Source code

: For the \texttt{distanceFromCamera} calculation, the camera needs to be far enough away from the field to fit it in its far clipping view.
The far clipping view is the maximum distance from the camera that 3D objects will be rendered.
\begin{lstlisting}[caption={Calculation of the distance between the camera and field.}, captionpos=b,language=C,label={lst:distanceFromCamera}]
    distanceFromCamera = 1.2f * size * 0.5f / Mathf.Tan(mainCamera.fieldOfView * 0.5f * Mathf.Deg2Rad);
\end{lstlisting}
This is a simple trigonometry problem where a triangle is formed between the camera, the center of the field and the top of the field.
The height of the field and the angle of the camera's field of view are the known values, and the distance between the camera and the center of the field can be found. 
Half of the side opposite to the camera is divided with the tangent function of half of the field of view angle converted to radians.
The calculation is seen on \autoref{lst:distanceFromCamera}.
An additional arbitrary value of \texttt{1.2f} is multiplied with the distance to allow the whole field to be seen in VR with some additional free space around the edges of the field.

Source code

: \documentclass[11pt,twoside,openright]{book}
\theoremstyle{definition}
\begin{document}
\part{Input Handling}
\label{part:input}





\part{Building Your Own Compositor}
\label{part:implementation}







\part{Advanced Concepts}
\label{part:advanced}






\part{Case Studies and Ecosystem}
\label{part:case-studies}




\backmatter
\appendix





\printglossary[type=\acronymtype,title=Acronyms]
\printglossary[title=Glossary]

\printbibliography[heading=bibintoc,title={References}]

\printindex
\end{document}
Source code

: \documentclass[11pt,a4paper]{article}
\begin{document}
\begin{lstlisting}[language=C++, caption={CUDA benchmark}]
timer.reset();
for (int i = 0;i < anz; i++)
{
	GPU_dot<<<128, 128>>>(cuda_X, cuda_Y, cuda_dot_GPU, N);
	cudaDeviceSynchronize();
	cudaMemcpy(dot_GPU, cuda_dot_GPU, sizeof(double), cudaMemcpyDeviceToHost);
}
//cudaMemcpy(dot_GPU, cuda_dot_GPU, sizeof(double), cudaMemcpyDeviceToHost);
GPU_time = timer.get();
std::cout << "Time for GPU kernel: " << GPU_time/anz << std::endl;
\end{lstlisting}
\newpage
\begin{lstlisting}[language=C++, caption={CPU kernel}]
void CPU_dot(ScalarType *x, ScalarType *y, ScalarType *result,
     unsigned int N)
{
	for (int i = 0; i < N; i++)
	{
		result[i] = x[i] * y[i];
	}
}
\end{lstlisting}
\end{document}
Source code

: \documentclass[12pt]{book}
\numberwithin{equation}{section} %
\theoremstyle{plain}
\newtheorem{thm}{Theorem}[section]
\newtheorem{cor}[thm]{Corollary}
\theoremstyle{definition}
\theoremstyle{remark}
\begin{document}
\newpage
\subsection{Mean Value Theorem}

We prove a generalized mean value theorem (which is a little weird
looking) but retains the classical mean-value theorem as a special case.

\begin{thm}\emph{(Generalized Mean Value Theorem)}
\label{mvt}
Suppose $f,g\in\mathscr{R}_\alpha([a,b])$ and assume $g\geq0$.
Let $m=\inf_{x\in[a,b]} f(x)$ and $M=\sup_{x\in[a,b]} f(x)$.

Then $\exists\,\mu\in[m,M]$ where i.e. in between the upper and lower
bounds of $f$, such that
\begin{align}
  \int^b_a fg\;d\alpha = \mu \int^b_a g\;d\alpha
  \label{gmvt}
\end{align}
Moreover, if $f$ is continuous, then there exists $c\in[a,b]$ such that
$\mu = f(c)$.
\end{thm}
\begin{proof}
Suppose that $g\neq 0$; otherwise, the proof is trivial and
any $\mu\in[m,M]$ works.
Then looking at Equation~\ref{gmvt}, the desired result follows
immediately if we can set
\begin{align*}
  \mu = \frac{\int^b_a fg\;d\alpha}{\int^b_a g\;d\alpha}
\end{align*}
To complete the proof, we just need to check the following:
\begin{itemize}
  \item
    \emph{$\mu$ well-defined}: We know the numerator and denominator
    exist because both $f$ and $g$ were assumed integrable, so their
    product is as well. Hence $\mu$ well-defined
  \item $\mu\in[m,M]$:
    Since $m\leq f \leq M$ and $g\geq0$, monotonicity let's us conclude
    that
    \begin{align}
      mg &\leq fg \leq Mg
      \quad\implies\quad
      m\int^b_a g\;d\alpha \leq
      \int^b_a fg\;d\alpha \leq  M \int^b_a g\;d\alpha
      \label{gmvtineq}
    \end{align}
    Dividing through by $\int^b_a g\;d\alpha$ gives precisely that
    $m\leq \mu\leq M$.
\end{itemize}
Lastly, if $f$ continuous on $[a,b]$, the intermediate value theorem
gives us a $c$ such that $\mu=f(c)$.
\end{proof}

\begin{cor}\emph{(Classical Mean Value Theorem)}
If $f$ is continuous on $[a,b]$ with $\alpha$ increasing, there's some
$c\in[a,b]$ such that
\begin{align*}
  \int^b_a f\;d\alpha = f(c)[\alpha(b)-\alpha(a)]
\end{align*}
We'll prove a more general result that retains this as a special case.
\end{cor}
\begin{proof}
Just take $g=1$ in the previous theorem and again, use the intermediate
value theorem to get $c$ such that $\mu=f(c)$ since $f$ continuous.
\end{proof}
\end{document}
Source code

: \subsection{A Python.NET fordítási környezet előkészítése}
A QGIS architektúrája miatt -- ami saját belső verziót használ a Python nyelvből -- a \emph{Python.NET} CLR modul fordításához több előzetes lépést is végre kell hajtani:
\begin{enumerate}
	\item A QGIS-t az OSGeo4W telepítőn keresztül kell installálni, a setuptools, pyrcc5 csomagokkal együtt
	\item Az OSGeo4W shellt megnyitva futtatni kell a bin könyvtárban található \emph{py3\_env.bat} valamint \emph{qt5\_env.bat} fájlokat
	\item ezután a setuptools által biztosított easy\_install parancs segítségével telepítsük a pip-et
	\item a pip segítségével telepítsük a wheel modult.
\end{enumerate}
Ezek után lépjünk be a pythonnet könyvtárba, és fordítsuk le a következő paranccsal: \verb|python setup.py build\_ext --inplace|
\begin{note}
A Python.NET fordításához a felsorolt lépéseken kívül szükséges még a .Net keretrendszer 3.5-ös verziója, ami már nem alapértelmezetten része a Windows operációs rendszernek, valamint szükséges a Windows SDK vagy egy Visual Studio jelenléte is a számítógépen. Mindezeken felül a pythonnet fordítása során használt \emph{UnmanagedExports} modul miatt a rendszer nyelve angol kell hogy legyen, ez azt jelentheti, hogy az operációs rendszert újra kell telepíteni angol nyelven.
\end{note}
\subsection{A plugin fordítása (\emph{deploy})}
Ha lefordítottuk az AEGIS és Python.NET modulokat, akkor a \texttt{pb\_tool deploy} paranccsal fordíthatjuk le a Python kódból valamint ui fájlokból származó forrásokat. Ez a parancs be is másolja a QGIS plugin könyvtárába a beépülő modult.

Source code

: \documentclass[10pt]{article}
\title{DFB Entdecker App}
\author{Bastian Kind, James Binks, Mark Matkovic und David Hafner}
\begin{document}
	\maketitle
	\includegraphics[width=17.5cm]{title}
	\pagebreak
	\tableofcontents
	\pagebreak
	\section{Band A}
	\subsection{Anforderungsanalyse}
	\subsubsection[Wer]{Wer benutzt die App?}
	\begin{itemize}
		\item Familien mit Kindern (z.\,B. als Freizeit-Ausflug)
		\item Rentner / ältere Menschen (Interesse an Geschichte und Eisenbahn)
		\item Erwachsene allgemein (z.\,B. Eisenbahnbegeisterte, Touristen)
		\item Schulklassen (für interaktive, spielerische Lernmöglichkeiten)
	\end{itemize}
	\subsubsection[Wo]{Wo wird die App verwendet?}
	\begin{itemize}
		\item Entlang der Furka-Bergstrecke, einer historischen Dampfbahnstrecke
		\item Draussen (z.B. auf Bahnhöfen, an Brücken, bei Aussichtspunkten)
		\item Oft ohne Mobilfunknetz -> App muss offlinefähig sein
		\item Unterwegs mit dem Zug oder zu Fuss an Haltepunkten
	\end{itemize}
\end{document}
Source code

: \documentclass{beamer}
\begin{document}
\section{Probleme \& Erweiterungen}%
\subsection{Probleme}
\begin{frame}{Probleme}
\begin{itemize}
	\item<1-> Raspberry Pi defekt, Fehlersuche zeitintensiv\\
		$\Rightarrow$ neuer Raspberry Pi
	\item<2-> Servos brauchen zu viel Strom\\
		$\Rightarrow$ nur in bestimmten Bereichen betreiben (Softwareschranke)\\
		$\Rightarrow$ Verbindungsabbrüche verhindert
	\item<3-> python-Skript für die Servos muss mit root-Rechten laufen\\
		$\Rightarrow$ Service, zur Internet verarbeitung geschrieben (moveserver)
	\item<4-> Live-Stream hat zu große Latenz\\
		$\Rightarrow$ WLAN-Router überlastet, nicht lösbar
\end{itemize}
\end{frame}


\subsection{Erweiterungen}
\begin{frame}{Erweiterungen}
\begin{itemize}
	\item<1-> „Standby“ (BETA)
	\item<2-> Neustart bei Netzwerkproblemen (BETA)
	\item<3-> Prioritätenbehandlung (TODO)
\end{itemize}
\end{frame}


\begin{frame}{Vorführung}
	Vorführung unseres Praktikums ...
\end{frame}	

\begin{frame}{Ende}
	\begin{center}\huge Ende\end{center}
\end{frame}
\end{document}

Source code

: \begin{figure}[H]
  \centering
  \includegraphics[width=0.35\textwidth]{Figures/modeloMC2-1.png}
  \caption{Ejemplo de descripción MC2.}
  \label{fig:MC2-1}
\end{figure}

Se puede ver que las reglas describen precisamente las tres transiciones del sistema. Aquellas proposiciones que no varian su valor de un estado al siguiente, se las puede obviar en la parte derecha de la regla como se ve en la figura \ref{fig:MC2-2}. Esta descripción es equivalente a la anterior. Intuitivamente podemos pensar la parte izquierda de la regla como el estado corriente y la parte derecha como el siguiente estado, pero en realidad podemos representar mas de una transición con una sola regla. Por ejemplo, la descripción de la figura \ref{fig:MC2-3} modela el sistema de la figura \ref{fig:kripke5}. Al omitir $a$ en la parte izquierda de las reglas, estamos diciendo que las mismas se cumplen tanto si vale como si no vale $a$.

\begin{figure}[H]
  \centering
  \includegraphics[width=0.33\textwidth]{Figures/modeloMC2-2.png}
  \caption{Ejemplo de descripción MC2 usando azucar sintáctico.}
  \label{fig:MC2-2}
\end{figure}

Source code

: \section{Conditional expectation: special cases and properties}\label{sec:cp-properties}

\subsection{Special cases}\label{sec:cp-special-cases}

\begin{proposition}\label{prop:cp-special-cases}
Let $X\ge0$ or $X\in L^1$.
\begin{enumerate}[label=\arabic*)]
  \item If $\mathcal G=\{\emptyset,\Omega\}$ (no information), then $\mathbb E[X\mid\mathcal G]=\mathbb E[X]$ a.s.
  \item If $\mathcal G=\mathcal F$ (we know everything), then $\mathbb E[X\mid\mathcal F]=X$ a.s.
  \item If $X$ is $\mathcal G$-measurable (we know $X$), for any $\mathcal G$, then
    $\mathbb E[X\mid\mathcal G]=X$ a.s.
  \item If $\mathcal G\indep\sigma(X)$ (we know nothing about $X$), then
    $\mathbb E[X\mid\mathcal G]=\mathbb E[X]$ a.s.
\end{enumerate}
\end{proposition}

++++++

Exercise
All lines from the one with "about $X$), then" through the final line above are to be quoted exactly; quote no other line.

Your response
  \item If $\mathcal G\indep\sigma(X)$ (we know nothing about $X$), then
    $\mathbb E[X\mid\mathcal G]=\mathbb E[X]$ a.s.
\end{enumerate}
\end{proposition}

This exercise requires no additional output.